Stocks in China fell for a fourth day. The benchmark Shanghai Composite Index closed 1 percent lower at 2,765.89, the biggest decline since July 12.
The yuan rose to a 17-year high after the central bank set the strongest reference rate since a dollar peg was scrapped exactly six years ago. It was 0.12 percent stronger at 6.4516 per dollar at 3:28 p.m. in Shanghai, the biggest advance in a week, according to the China Foreign Exchange Trade System.
Lu Ting, a Hong Kong-based economist at Bank of America Merrill Lynch, said the HSBC survey may be “more downward-biased” than an official PMI because the average size of the businesses covered is smaller. Such companies “are under increasing pressure” from labor costs and to secure capital, Lu said. He advised investors to “not overly respond” to the data.
The government has raised interest rates five times since mid-October, boosted lenders’ reserve requirements to a record level and imposed curbs on property investment and home purchases.
Inflation, which has breached the government’s 2011 target of 4 percent every month this year, accelerated to 6.4 percent in June from a year earlier, the highest level in three years.
The IMF said in the report that China’s economy “remains on a solid footing, propelled by vigorous domestic and external demand.” The Washington-based lender’s 24 directors also “generally agreed” that a stronger yuan would help rebalance the China’s economy toward domestic demand.
HSBC’s preliminary index, known as the Flash PMI, is based on 85 percent to 90 percent of responses to a survey of executives in more than 400 companies. Output in July contracted at a faster rate, export orders shrank at a slower pace and the gauge of new orders dropped below 50, the dividing line between expansion and contraction, today’s data showed.
Manufacturing in some industries is being hit by slowing demand. Li Ning Co., China’s largest sportswear maker and retailer, said July 7 its first-half sales dropped by about 5 percent. The China Association of Automobile Manufacturers said July 8 that vehicle sales may increase about 5 percent this year, compared with an earlier estimate for 10 percent to 15 percent growth, due to lower demand for commercial autos.
The preliminary number has matched the final reading twice since HSBC began publishing the series in February. If it’s confirmed on Aug. 1, the index will have dropped to its lowest level since March 2009. It last fell below 50 in July 2010.
Economists at Societe Generale SA and Barclays Capital say that seasonal factors may have contributed to the contraction in the preliminary reading, as manufacturing tends to slow in the summer. The index declined in June and July 2010 before rebounding in August.

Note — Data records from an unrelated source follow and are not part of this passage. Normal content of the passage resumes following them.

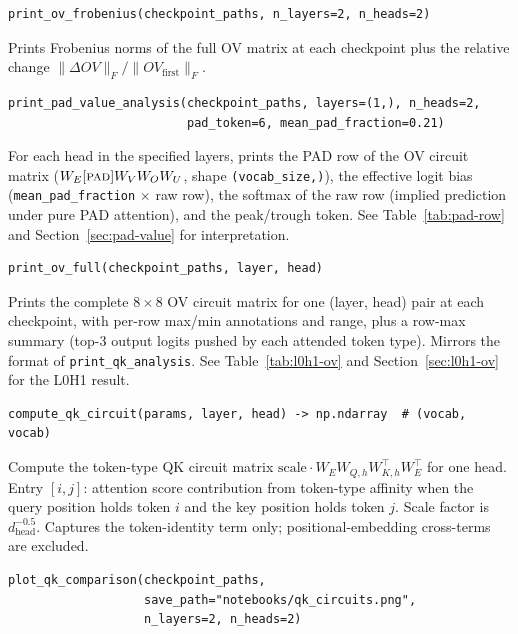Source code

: \documentclass[11pt, a4paper]{article}
\begin{document}
\begin{lstlisting}
print_ov_frobenius(checkpoint_paths, n_layers=2, n_heads=2)
\end{lstlisting}

Prints Frobenius norms of the full OV matrix at each checkpoint plus the
relative change $\|\Delta OV\|_F / \|OV_{\text{first}}\|_F$.

\begin{lstlisting}
print_pad_value_analysis(checkpoint_paths, layers=(1,), n_heads=2,
                         pad_token=6, mean_pad_fraction=0.21)
\end{lstlisting}

For each head in the specified layers, prints the PAD row of the OV circuit
matrix ($W_E[\textsc{pad}] W_V W_O W_U$, shape \texttt{(vocab\_size,)}), the
effective logit bias (\texttt{mean\_pad\_fraction} $\times$ raw row), the
softmax of the raw row (implied prediction under pure PAD attention), and the
peak/trough token.  See Table~\ref{tab:pad-row} and
Section~\ref{sec:pad-value} for interpretation.

\begin{lstlisting}
print_ov_full(checkpoint_paths, layer, head)
\end{lstlisting}

Prints the complete $8 \times 8$ OV circuit matrix for one (layer, head) pair
at each checkpoint, with per-row max/min annotations and range, plus a
row-max summary (top-3 output logits pushed by each attended token type).
Mirrors the format of \texttt{print\_qk\_analysis}.  See
Table~\ref{tab:l0h1-ov} and Section~\ref{sec:l0h1-ov} for the L0H1 result.

\begin{lstlisting}
compute_qk_circuit(params, layer, head) -> np.ndarray  # (vocab, vocab)
\end{lstlisting}

Compute the token-type QK circuit matrix
$\text{scale} \cdot W_E W_{Q,h} W_{K,h}^\top W_E^\top$ for one head.
Entry $[i,j]$: attention score contribution from token-type affinity when
the query position holds token $i$ and the key position holds token $j$.
Scale factor is $d_{\text{head}}^{-0.5}$.  Captures the token-identity term
only; positional-embedding cross-terms are excluded.

\begin{lstlisting}
plot_qk_comparison(checkpoint_paths,
                   save_path="notebooks/qk_circuits.png",
                   n_layers=2, n_heads=2)
\end{lstlisting}
\end{document}
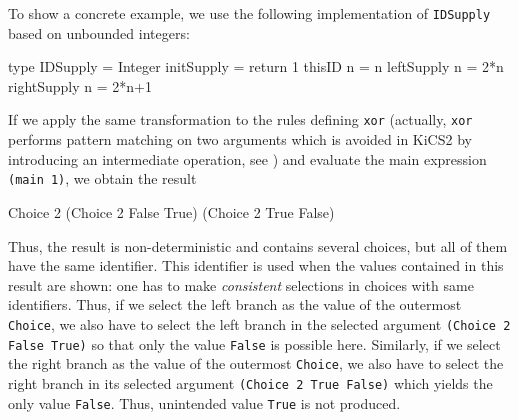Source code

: \documentclass{llncs}
\newcommand{\code}[1]{\mbox{\small\texttt{#1}}}
\begin{document}
To show a concrete example, we use the following implementation
of \code{IDSupply} based on unbounded integers:
%
\begin{haskell}
  type IDSupply = Integer
  initSupply    = return 1
  thisID      n = n
  leftSupply  n = 2*n
  rightSupply n = 2*n+1
\end{haskell}
%
If we apply the same transformation to the rules defining \code{xor}
(actually, \code{xor} performs pattern matching on two arguments
which is avoided in KiCS2 by introducing an intermediate operation,
see \cite{BrasselFischerHanusReck11}) and evaluate the main expression
\code{(main 1)},
we obtain the result
\begin{haskell}
  Choice 2 (Choice 2 False True) (Choice 2 True False)
\end{haskell}
Thus, the result is non-deterministic and contains several choices,
but all of them have the same identifier.
This identifier is used when the values contained in this result
are shown: one has to make \emph{consistent} selections in choices with
same identifiers. Thus, if we select the left branch as the value
of the outermost \code{Choice}, we also have to select the left branch
in the selected argument \code{(Choice 2 False True)} so that only
the value \code{False} is possible here.
Similarly, if we select the right branch as the value of the outermost
\code{Choice}, we also have to select the right branch in
its selected argument \code{(Choice 2 True False)} which yields the only
value \code{False}.
Thus, unintended value \code{True} is not produced.
\end{document}
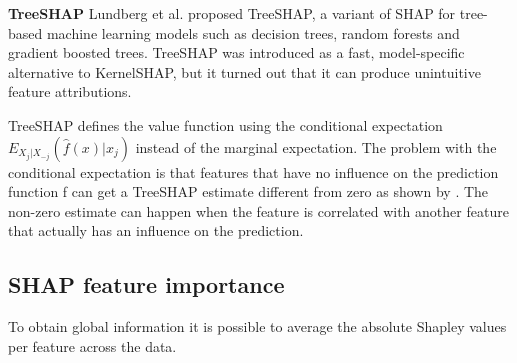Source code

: \textbf{TreeSHAP}
Lundberg et al. proposed TreeSHAP, a variant of SHAP for tree-based machine learning models such as decision trees, random forests and gradient boosted trees. TreeSHAP was introduced as a fast, model-specific alternative to KernelSHAP, but it turned out that it can produce unintuitive feature attributions.

TreeSHAP defines the value function using the conditional expectation $E_{X_j|X_{-j}}(\hat{f}(x)|x_j)$ instead of the marginal expectation.
The problem with the conditional expectation is that features that have no influence on the prediction function f can get a TreeSHAP estimate different from zero as shown by \cite{Mukund2019shanpley}.
The non-zero estimate can happen when the feature is correlated with another feature that actually has an influence on the prediction.

\subsection{SHAP feature importance}
To obtain global information it is possible to average the absolute Shapley values per feature across the data.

The official manufacturing PMI, released by the National Bureau of Statistics and the China Federation of Logistics and Purchasing, last showed a contraction in February 2009. The July reading of the index, which covers more than 800 companies in 20 industries, is due to be released on Aug. 1.
Yao Wei, a Hong Kong-based economist with Societe Generale estimates the federation’s index will decline to 50 from 50.9 in June and rebound in August. Barclays Capital economist Chang Jian also forecasts a drop “possibly testing the 50 threshold,” with a gradual recovery in the third quarter.
Today’s data “implies that June’s rebound in industrial production was just temporary,” Qu Hongbin, chief China economist at HSBC in Hong Kong, said in a statement. “We expect industrial growth to decelerate in the coming months as tightening measures continue to filter through.”
‘More Complicated’ Situation
Industrial output climbed 15.1 percent in June from a year earlier, the fastest pace since May 2010. Gross domestic product climbed 9.5 percent in the second quarter from a year earlier, slowing from 9.7 percent in the first quarter.
China’s companies will face a “more complicated” situation in the second half of this year from rising raw material, energy and labor costs, the Ministry of Industry and Information Technology said today. Still, output growth of 13 to 15 percent is “possible and reasonable” for the rest of the year, ministry spokesman Zhu Hongren said at a briefing in Beijing.